Written by Colin+ in probability.

A nice prompt from @shahlock, some time ago:

Math Prompt #apstats #mtbos

Two players A, B. A is 4-0 against B. How would you estimate probability A wins next match? Assume independence— M Shah (@shahlock) November 27, 2016

Stand back, everyone: I’m going to apply Bayes’s Theorem.

Let’s assume that, before we knew anything about the teams, we could have believed equally well in every possible value for $p_A$, the probability of team A winning. If someone had said “Team A has a 40% chance!” or “… a 90% chance” or “… no chance at all”, we’d have had no reason to believe any one of them over any other. So let’s roll with a *uniform prior* – each value of $p_A$ is equally likely. The probability density for any value of $p_A$, between 0 and 1, is 1 (giving us an area of 1, as required).

Our best guess of $p_A$ would be the median or the mean of the distribution – here, both turn out to be 0.5, which is reasonable.

Now, given that team A is on a bit of a roll here, we’d be within our rights to suspect that their probability of having had a 10% chance is rather lower than that of having had a 90% shot – it’s time to update our beliefs!

So, suppose $p_A$ was, for example, 0.5. What’s the likelihood of A winning the first four games under that scenario? That’s easy, it’s $0.5^4$ or 0.0625. Had $p_A$ been 0.8, we’d get a 4-0 result about 40% of the time.

But there are infinitely many possible $p_A$s, and we don’t want to do that for all of them. Or rather, we do – but all at once.

The likelihood of a 4-0 result, given $p_A$, is simply $p_A^4$. We can give an updated distribution of the likelihood of each probability.

(Beware, this is not a probability distribution, because its integral isn’t 1; however, dividing by the total area would give us a probability distribution.) And the total area? That’s $\int_0^1 x^4 \dx$, which is $\frac{1}{5}$.

So, the probability distribution works out to be $P(p_A = x) = 5x^4$. That’s clearly much larger for large $p_A$ than it is for small, which is good.

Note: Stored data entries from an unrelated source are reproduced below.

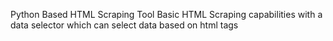 Python Based HTML Scraping Tool 
Basic HTML Scraping capabilities with a data selector which can select data based on html tags


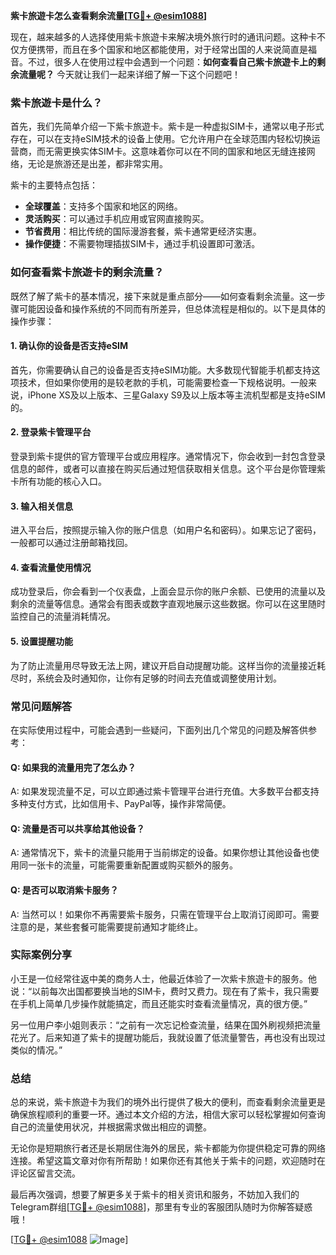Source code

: **紫卡旅遊卡怎么查看剩余流量[[TG💪+ @esim1088](https://t.me/s/esim1088)]**

现在，越来越多的人选择使用紫卡旅遊卡来解决境外旅行时的通讯问题。这种卡不仅方便携带，而且在多个国家和地区都能使用，对于经常出国的人来说简直是福音。不过，很多人在使用过程中会遇到一个问题：**如何查看自己紫卡旅遊卡上的剩余流量呢？** 今天就让我们一起来详细了解一下这个问题吧！

### 紫卡旅遊卡是什么？

首先，我们先简单介绍一下紫卡旅遊卡。紫卡是一种虚拟SIM卡，通常以电子形式存在，可以在支持eSIM技术的设备上使用。它允许用户在全球范围内轻松切换运营商，而无需更换实体SIM卡。这意味着你可以在不同的国家和地区无缝连接网络，无论是旅游还是出差，都非常实用。

紫卡的主要特点包括：

- **全球覆盖**：支持多个国家和地区的网络。
- **灵活购买**：可以通过手机应用或官网直接购买。
- **节省费用**：相比传统的国际漫游套餐，紫卡通常更经济实惠。
- **操作便捷**：不需要物理插拔SIM卡，通过手机设置即可激活。

### 如何查看紫卡旅遊卡的剩余流量？

既然了解了紫卡的基本情况，接下来就是重点部分——如何查看剩余流量。这一步骤可能因设备和操作系统的不同而有所差异，但总体流程是相似的。以下是具体的操作步骤：

#### 1. 确认你的设备是否支持eSIM

首先，你需要确认自己的设备是否支持eSIM功能。大多数现代智能手机都支持这项技术，但如果你使用的是较老款的手机，可能需要检查一下规格说明。一般来说，iPhone XS及以上版本、三星Galaxy S9及以上版本等主流机型都是支持eSIM的。

#### 2. 登录紫卡管理平台

登录到紫卡提供的官方管理平台或应用程序。通常情况下，你会收到一封包含登录信息的邮件，或者可以直接在购买后通过短信获取相关信息。这个平台是你管理紫卡所有功能的核心入口。

#### 3. 输入相关信息

进入平台后，按照提示输入你的账户信息（如用户名和密码）。如果忘记了密码，一般都可以通过注册邮箱找回。

#### 4. 查看流量使用情况

成功登录后，你会看到一个仪表盘，上面会显示你的账户余额、已使用的流量以及剩余的流量等信息。通常会有图表或数字直观地展示这些数据。你可以在这里随时监控自己的流量消耗情况。

#### 5. 设置提醒功能

为了防止流量用尽导致无法上网，建议开启自动提醒功能。这样当你的流量接近耗尽时，系统会及时通知你，让你有足够的时间去充值或调整使用计划。

### 常见问题解答

在实际使用过程中，可能会遇到一些疑问，下面列出几个常见的问题及解答供参考：

#### Q: 如果我的流量用完了怎么办？
A: 如果发现流量不足，可以立即通过紫卡管理平台进行充值。大多数平台都支持多种支付方式，比如信用卡、PayPal等，操作非常简便。

#### Q: 流量是否可以共享给其他设备？
A: 通常情况下，紫卡的流量只能用于当前绑定的设备。如果你想让其他设备也使用同一张卡的流量，可能需要重新配置或购买额外的服务。

#### Q: 是否可以取消紫卡服务？
A: 当然可以！如果你不再需要紫卡服务，只需在管理平台上取消订阅即可。需要注意的是，某些套餐可能需要提前通知才能终止。

### 实际案例分享

小王是一位经常往返中美的商务人士，他最近体验了一次紫卡旅遊卡的服务。他说：“以前每次出国都要换当地的SIM卡，费时又费力。现在有了紫卡，我只需要在手机上简单几步操作就能搞定，而且还能实时查看流量情况，真的很方便。”

另一位用户李小姐则表示：“之前有一次忘记检查流量，结果在国外刷视频把流量花光了。后来知道了紫卡的提醒功能后，我就设置了低流量警告，再也没有出现过类似的情况。”

### 总结

总的来说，紫卡旅遊卡为我们的境外出行提供了极大的便利，而查看剩余流量更是确保旅程顺利的重要一环。通过本文介绍的方法，相信大家可以轻松掌握如何查询自己的流量使用状况，并根据需求做出相应的调整。

无论你是短期旅行者还是长期居住海外的居民，紫卡都能为你提供稳定可靠的网络连接。希望这篇文章对你有所帮助！如果你还有其他关于紫卡的问题，欢迎随时在评论区留言交流。

最后再次强调，想要了解更多关于紫卡的相关资讯和服务，不妨加入我们的Telegram群组[[TG💪+ @esim1088](https://t.me/s/esim1088)]，那里有专业的客服团队随时为你解答疑惑哦！

[[TG💪+ @esim1088](https://t.me/s/esim1088) ![Image](https://i.postimg.cc/4NQfJmqS/Snipaste-2025-05-13-00-14-12.png)]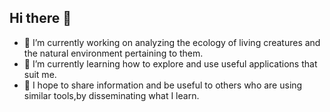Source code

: ## Hi there 👋

- 🔭 I’m currently working on analyzing the ecology of living creatures and the natural environment pertaining to them.
- 🌱 I’m currently learning how to explore and use useful applications that suit me.
- 👯 I hope to share information and be useful to others who are using similar tools,by disseminating what I learn.
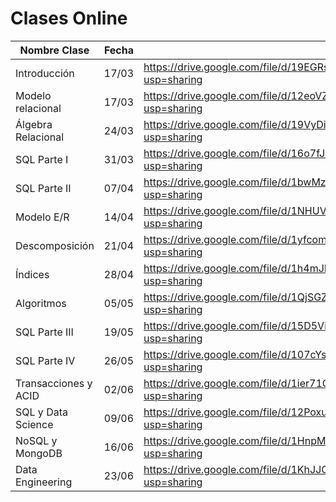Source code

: # Clases Online

| Nombre Clase | Fecha | Link |
|--------------|-------|------|
| Introducción                   | 17/03 | https://drive.google.com/file/d/19EGRsL2dAzkqLxLp-uKpp32ldSBHqNMa/view?usp=sharing |
| Modelo relacional              | 17/03 | https://drive.google.com/file/d/12eoVZLMfymlnYEPr66p38DHDJFJovLPF/view?usp=sharing |
| Álgebra Relacional             | 24/03 | https://drive.google.com/file/d/19VyDiwOOH6vR3OlQSgwVy0sMIRw-tLX0/view?usp=sharing |
| SQL Parte I                    | 31/03 | https://drive.google.com/file/d/16o7fJqiv2Tjalqi3MbFRne7Z1mvBcl75/view?usp=sharing |
| SQL Parte II                   | 07/04 | https://drive.google.com/file/d/1bwMzYllyHUkGDruwcMNK1PoFjGFgDooj/view?usp=sharing |
| Modelo E/R                     | 14/04 | https://drive.google.com/file/d/1NHUVfo-39azIzx1OwckiXq6Su-QklZg9/view?usp=sharing |
| Descomposición                 | 21/04 | https://drive.google.com/file/d/1yfcomi_WTrVwbI7e1ewYzS5fkHV4F-ms/view?usp=sharing |
| Índices                        | 28/04 | https://drive.google.com/file/d/1h4mJLypqL5pZFancX5hA3PLoupMYjGlq/view?usp=sharing |
| Algoritmos                     | 05/05 | https://drive.google.com/file/d/1QjSGZ-xL7nbb59EJOPNjEAZEi7CzqlHT/view?usp=sharing |
| SQL Parte III                  | 19/05 | https://drive.google.com/file/d/15D5ViV80zoOpaxP_fQEALIpPcNR14E0m/view?usp=sharing |
| SQL Parte IV                   | 26/05 | https://drive.google.com/file/d/107cYsEixx9_5dW358d74VIwjMEwcAb3e/view?usp=sharing |
| Transacciones y ACID           | 02/06 | https://drive.google.com/file/d/1ier71Qa5eQyz1x-gupweEWiPURonwXfk/view?usp=sharing |
| SQL y Data Science             | 09/06 | https://drive.google.com/file/d/12PoxuwWVIjFejlkvsj1INXOXM7na6G_G/view?usp=sharing |
| NoSQL y MongoDB                | 16/06 | https://drive.google.com/file/d/1HnpMSGFVk73pwmgUOEtt37L9qQA2xWTN/view?usp=sharing |
| Data Engineering               | 23/06 | https://drive.google.com/file/d/1KhJJCv-o5cyBVL2CFgnfhabuX9qOEDKK/view?usp=sharing |

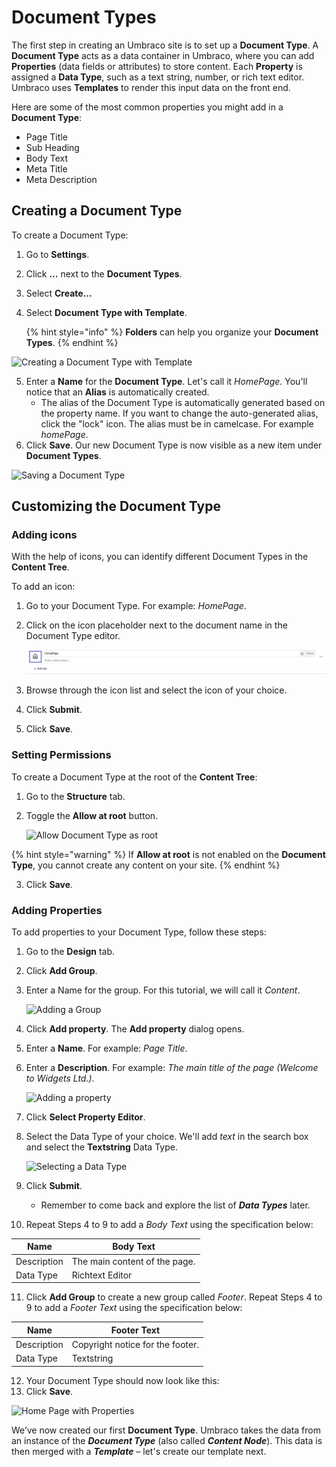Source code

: # Document Types

The first step in creating an Umbraco site is to set up a **Document Type**. A **Document Type** acts as a data container in Umbraco, where you can add **Properties** (data fields or attributes) to store content. Each **Property** is assigned a **Data Type**, such as a text string, number, or rich text editor. Umbraco uses **Templates** to render this input data on the front end.

Here are some of the most common properties you might add in a **Document Type**:

* Page Title
* Sub Heading
* Body Text
* Meta Title
* Meta Description

## Creating a Document Type

To create a Document Type:

1. Go to **Settings**.
2. Click **...** next to the **Document Types**.
3. Select **Create...**
4.  Select **Document Type with Template**.

    {% hint style="info" %}
    **Folders** can help you organize your **Document Types**.
    {% endhint %}

![Creating a Document Type with Template](images/creating-a-document-type.png)

5. Enter a **Name** for the **Document Type**. Let's call it _HomePage_. You'll notice that an **Alias** is automatically created.
   * The alias of the Document Type is automatically generated based on the property name. If you want to change the auto-generated alias, click the "lock" icon. The alias must be in camelcase. For example _homePage_.
6. Click **Save**. Our new Document Type is now visible as a new item under **Document Types**.

![Saving a Document Type](images/saving-a-document-type.png)

## Customizing the Document Type

### Adding icons

With the help of icons, you can identify different Document Types in the **Content Tree**.

To add an icon:

1. Go to your Document Type. For example: _HomePage_.
2. Click on the icon placeholder next to the document name in the Document Type editor.

    ![Selecting an icon](../../.gitbook/assets/selecting-an-icon.png)

3. Browse through the icon list and select the icon of your choice.
4. Click **Submit**.
5. Click **Save**.

### Setting Permissions

To create a Document Type at the root of the **Content Tree**:

1. Go to the **Structure** tab.
2.  Toggle the **Allow at root** button.

    ![Allow Document Type as root](images/allow-document-type-as-root.png)

{% hint style="warning" %}
If **Allow at root** is not enabled on the **Document Type**, you cannot create any content on your site.
{% endhint %}

3. Click **Save**.

### Adding Properties

To add properties to your Document Type, follow these steps:

1. Go to the **Design** tab.
2. Click **Add Group**.
3.  Enter a Name for the group. For this tutorial, we will call it _Content_.

    ![Adding a Group](images/add-group-document-type.png)
4. Click **Add property**. The **Add property** dialog opens.
5. Enter a **Name**. For example: _Page Title_.
6.  Enter a **Description**. For example: _The main title of the page (Welcome to Widgets Ltd.)_.

    ![Adding a property](images/creating-our-pagetitle-property.png)
7. Click **Select Property Editor**.
8.  Select the Data Type of your choice. We'll add _text_ in the search box and select the **Textstring** Data Type.

    ![Selecting a Data Type](images/selecting-textstring-data-type.png)
9. Click **Submit**.
   * Remember to come back and explore the list of _**Data Types**_ later.
10. Repeat Steps 4 to 9 to add a _Body Text_ using the specification below:

| Name        | Body Text                     |
| ----------- | ----------------------------- |
| Description | The main content of the page. |
| Data Type   | Richtext Editor               |

11. Click **Add Group** to create a new group called _Footer_. Repeat Steps 4 to 9 to add a _Footer Text_ using the specification below:

| Name        | Footer Text                      |
| ----------- | -------------------------------- |
| Description | Copyright notice for the footer. |
| Data Type   | Textstring                       |

12. Your Document Type should now look like this:
13. Click **Save**.

![Home Page with Properties](images/homepage-document-type-with-properties.png)

We’ve now created our first **Document Type**. Umbraco takes the data from an instance of the _**Document Type**_ (also called _**Content Node**_). This data is then merged with a _**Template**_ – let's create our template next.
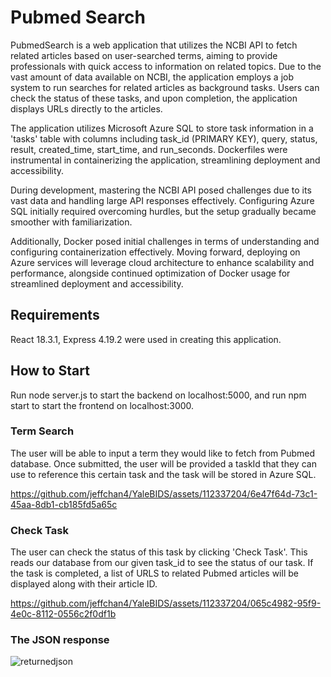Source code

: # Pubmed Search
PubmedSearch is a web application that utilizes the NCBI API to fetch related articles based on user-searched terms, aiming to provide professionals with quick access to information on related topics. Due to the vast amount of data available on NCBI, the application employs a job system to run searches for related articles as background tasks. Users can check the status of these tasks, and upon completion, the application displays URLs directly to the articles. 

The application utilizes Microsoft Azure SQL to store task information in a 'tasks' table with columns including task_id (PRIMARY KEY), query, status, result, created_time, start_time, and run_seconds. Dockerfiles were instrumental in containerizing the application, streamlining deployment and accessibility.

During development, mastering the NCBI API posed challenges due to its vast data and handling large API responses effectively. Configuring Azure SQL initially required overcoming hurdles, but the setup gradually became smoother with familiarization.

Additionally, Docker posed initial challenges in terms of understanding and configuring containerization effectively. Moving forward, deploying on Azure services will leverage cloud architecture to enhance scalability and performance, alongside continued optimization of Docker usage for streamlined deployment and accessibility.

## Requirements

React 18.3.1, Express 4.19.2 were used in creating this application.

## How to Start
Run node server.js to start the backend on localhost:5000, and run npm start to start the frontend on localhost:3000.

### Term Search
The user will be able to input a term they would like to fetch from Pubmed database. Once submitted, the user will be provided a taskId that they can use to reference this certain task and the task will be stored in Azure SQL.



https://github.com/jeffchan4/YaleBIDS/assets/112337204/6e47f64d-73c1-45aa-8db1-cb185fd5a65c




### Check Task
The user can check the status of this task by clicking 'Check Task'. This reads our database from our given task_id to see the status of our task.
If the task is completed, a list of URLS to related Pubmed articles will be displayed along with their article ID.




https://github.com/jeffchan4/YaleBIDS/assets/112337204/065c4982-95f9-4e0c-8112-0556c2f0df1b


### The JSON response


![returnedjson](https://github.com/jeffchan4/YaleBIDS/assets/112337204/d3df7024-bfbe-4714-9e4d-b6db78a90175)



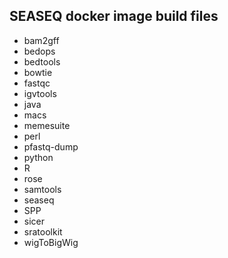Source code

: ## SEASEQ docker image build files

- bam2gff
- bedops
- bedtools
- bowtie
- fastqc
- igvtools
- java
- macs
- memesuite
- perl
- pfastq-dump
- python
- R
- rose
- samtools
- seaseq
- SPP
- sicer
- sratoolkit
- wigToBigWig
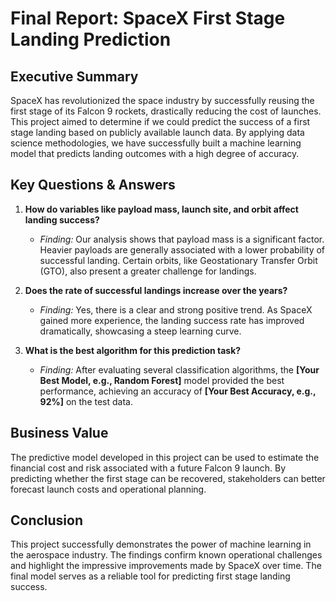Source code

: # Final Report: SpaceX First Stage Landing Prediction

## Executive Summary

SpaceX has revolutionized the space industry by successfully reusing the first stage of its Falcon 9 rockets, drastically reducing the cost of launches. This project aimed to determine if we could predict the success of a first stage landing based on publicly available launch data. By applying data science methodologies, we have successfully built a machine learning model that predicts landing outcomes with a high degree of accuracy.

## Key Questions & Answers

1.  **How do variables like payload mass, launch site, and orbit affect landing success?**
    -   *Finding:* Our analysis shows that payload mass is a significant factor. Heavier payloads are generally associated with a lower probability of successful landing. Certain orbits, like Geostationary Transfer Orbit (GTO), also present a greater challenge for landings.

2.  **Does the rate of successful landings increase over the years?**
    -   *Finding:* Yes, there is a clear and strong positive trend. As SpaceX gained more experience, the landing success rate has improved dramatically, showcasing a steep learning curve.

3.  **What is the best algorithm for this prediction task?**
    -   *Finding:* After evaluating several classification algorithms, the **[Your Best Model, e.g., Random Forest]** model provided the best performance, achieving an accuracy of **[Your Best Accuracy, e.g., 92%]** on the test data.

## Business Value

The predictive model developed in this project can be used to estimate the financial cost and risk associated with a future Falcon 9 launch. By predicting whether the first stage can be recovered, stakeholders can better forecast launch costs and operational planning.

## Conclusion

This project successfully demonstrates the power of machine learning in the aerospace industry. The findings confirm known operational challenges and highlight the impressive improvements made by SpaceX over time. The final model serves as a reliable tool for predicting first stage landing success.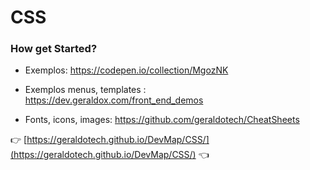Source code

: # CSS

### How get Started?

- Exemplos: https://codepen.io/collection/MgozNK

- Exemplos menus, templates : https://dev.geraldox.com/front_end_demos

- Fonts, icons, images: https://github.com/geraldotech/CheatSheets

:point_right: [https://geraldotech.github.io/DevMap/CSS/](https://geraldotech.github.io/DevMap/CSS/) :point_left:
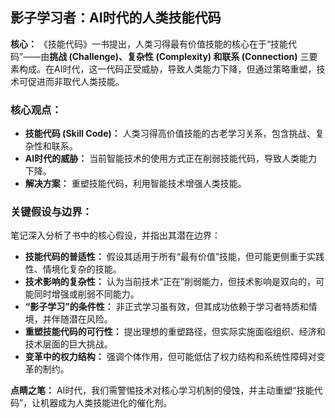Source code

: ## 影子学习者：AI时代的人类技能代码

**核心：** 《技能代码》一书提出，人类习得最有价值技能的核心在于“技能代码”——由**挑战 (Challenge)、复杂性 (Complexity) 和联系 (Connection)** 三要素构成。在AI时代，这一代码正受威胁，导致人类能力下降，但通过策略重塑，技术可促进而非取代人类技能。

### 核心观点：

*   **技能代码 (Skill Code)：** 人类习得高价值技能的古老学习关系，包含挑战、复杂性和联系。
*   **AI时代的威胁：** 当前智能技术的使用方式正在削弱技能代码，导致人类能力下降。
*   **解决方案：** 重塑技能代码，利用智能技术增强人类技能。

### 关键假设与边界：

笔记深入分析了书中的核心假设，并指出其潜在边界：

*   **技能代码的普适性：** 假设其适用于所有“最有价值”技能，但可能更侧重于实践性、情境化复杂的技能。
*   **技术影响的复杂性：** 认为当前技术“正在”削弱能力，但技术影响是双向的，可能同时增强或削弱不同能力。
*   **“影子学习”的条件性：** 非正式学习虽有效，但其成功依赖于学习者特质和情境，并伴随潜在风险。
*   **重塑技能代码的可行性：** 提出理想的重塑路径，但实际实施面临组织、经济和技术层面的巨大挑战。
*   **变革中的权力结构：** 强调个体作用，但可能低估了权力结构和系统性障碍对变革的制约。

**点睛之笔：** AI时代，我们需警惕技术对核心学习机制的侵蚀，并主动重塑“技能代码”，让机器成为人类技能进化的催化剂。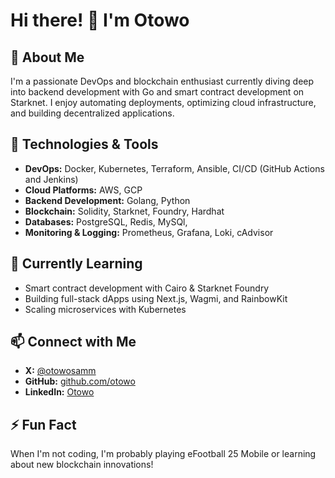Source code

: # Hi there! 👋 I'm Otowo

## 🚀 About Me
I'm a passionate DevOps and blockchain enthusiast currently diving deep into backend development with Go and smart contract development on Starknet. I enjoy automating deployments, optimizing cloud infrastructure, and building decentralized applications.

## 🔧 Technologies & Tools
- **DevOps:** Docker, Kubernetes, Terraform, Ansible, CI/CD (GitHub Actions and Jenkins)
- **Cloud Platforms:** AWS, GCP
- **Backend Development:** Golang, Python
- **Blockchain:** Solidity, Starknet, Foundry, Hardhat
- **Databases:** PostgreSQL, Redis, MySQl,
- **Monitoring & Logging:** Prometheus, Grafana, Loki, cAdvisor

## 🌱 Currently Learning
- Smart contract development with Cairo & Starknet Foundry
- Building full-stack dApps using Next.js, Wagmi, and RainbowKit
- Scaling microservices with Kubernetes

## 📫 Connect with Me
- **X:** [@otowosamm](https://x.com/otowosamm)
- **GitHub:** [github.com/otowo](https://github.com/OtowoSamuel)
- **LinkedIn:** [Otowo](https://www.linkedin.com/in/samuel-otowo-6a2bba215/)


## ⚡ Fun Fact
When I'm not coding, I'm probably playing eFootball 25 Mobile or learning about new blockchain innovations!
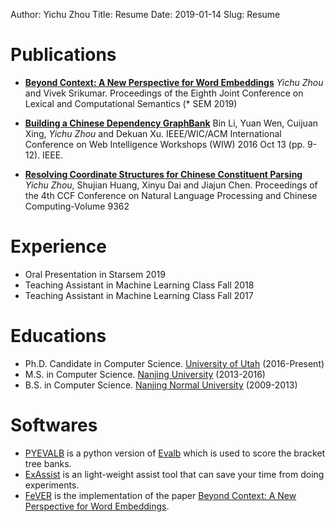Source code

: Author: Yichu Zhou
Title: Resume
Date: 2019-01-14
Slug: Resume

# Publications

- **[Beyond Context: A New Perspective for Word Embeddings][]** 
    *Yichu Zhou* and Vivek Srikumar.  Proceedings of the Eighth Joint Conference on Lexical and Computational Semantics (* SEM 2019)

- **[Building a Chinese Dependency GraphBank][]**
    Bin Li, Yuan Wen, Cuijuan Xing, *Yichu Zhou* and Dekuan Xu. IEEE/WIC/ACM International Conference on Web Intelligence Workshops (WIW) 2016 Oct 13 (pp. 9-12). IEEE.

- **[Resolving Coordinate Structures for Chinese Constituent Parsing]**
    *Yichu Zhou*, Shujian Huang, Xinyu Dai and Jiajun Chen. Proceedings of the 4th CCF Conference on Natural Language Processing and Chinese Computing-Volume 9362

# Experience

- Oral Presentation in Starsem 2019
- Teaching Assistant in Machine Learning Class Fall 2018
- Teaching Assistant in Machine Learning Class Fall 2017

# Educations

- Ph.D. Candidate in Computer Science. [University of Utah][] (2016-Present)
- M.S. in Computer Science. [Nanjing University][] (2013-2016)
- B.S. in Computer Science. [Nanjing Normal University][] (2009-2013)

# Softwares

- [PYEVALB][] is a python version of [Evalb][] which is used to score the bracket tree banks.
- [ExAssist][] is an light-weight assist tool that can save your time from doing experiments.
- [FeVER][] is the implementation of the paper [Beyond Context: A New Perspective for Word Embeddings][].


[Beyond Context: A New Perspective for Word Embeddings]: https://www.aclweb.org/anthology/S19-1#page=38
[Building a Chinese Dependency GraphBank]: https://ieeexplore.ieee.org/abstract/document/7814465
[Resolving Coordinate Structures for Chinese Constituent Parsing]: http://tcci.ccf.org.cn/conference/2015/papers/195.pdf
[University of Utah]: https://www.utah.edu/
[Nanjing University]: https://www.nju.edu.cn/
[Nanjing Normal University]: http://www.njnu.edu.cn/

[PYEVALB]: https://github.com/flyaway1217/PYEVALB
[ExAssist]: http://exassist.zhouyichu.com/en/latest/
[FeVER]: https://github.com/flyaway1217/FeVER
[Evalb]: https://nlp.cs.nyu.edu/evalb/

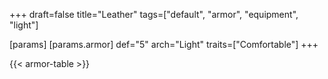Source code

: +++
draft=false
title="Leather"
tags=["default", "armor", "equipment", "light"]

[params]
  [params.armor]
    def="5"
    arch="Light"
    traits=["Comfortable"]
+++

{{< armor-table >}}


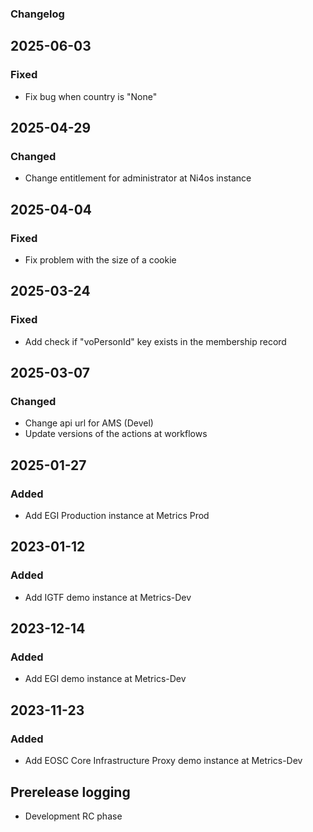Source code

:### Changelog

## 2025-06-03

### Fixed
- Fix bug when country is "None"

## 2025-04-29

### Changed
- Change entitlement for administrator at Ni4os instance

## 2025-04-04

### Fixed
- Fix problem with the size of a cookie

## 2025-03-24

### Fixed
- Add check if "voPersonId" key exists in the membership record

## 2025-03-07

### Changed
- Change api url for AMS (Devel)
- Update versions of the actions at workflows

## 2025-01-27

### Added
- Add EGI Production instance at Metrics Prod

## 2023-01-12

### Added
- Add IGTF demo instance at Metrics-Dev

## 2023-12-14

### Added
- Add EGI demo instance at Metrics-Dev

## 2023-11-23

### Added
- Add EOSC Core Infrastructure Proxy demo instance at Metrics-Dev

## Prerelease logging
- Development RC phase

The mean of the distribution is $\int_0^1 x P(p_A =x) \dx$, or $\int_0^1 5x^5$. That turns out to be $\frac{5}{6}\approx 0.833$, which doesn’t seem implausible.

As for the median, that’s the number $m$ such that $\int_0^m P(p_A=x)\dx = \frac{1}{2}$. In this case, that’s $\int_0^m 5x^4 \dx = \frac{1}{2}$, so $m^5 =\frac{1}{2}$ and $m = 0.5^{0.2} \approx 0.871$.

The mode, of course, is 1: the most likely outcome is that A will win every time.

It’s hard to say. I tend to lean towards the median in cases like this, but only because I like medians. I would say that the mode is a poor indicator (after all, if team A were 1-0 up, the posterior mode would also be 1 – which is definitely an over-claim).

The mean and the median are fairly close together here (and would, as more information came in, get closer and closer), so an answer of “somewhere in the mid-80s” is likely as solid an answer as I’d be happy to give.

## Barney

Really liked this blog, even though it’s taken a while for me to get round to reading it! Would it be fair to say the median is preferable to the mean due to the extreme skewness of the kx^4 distribution?

## Colin

That would be fair, I think.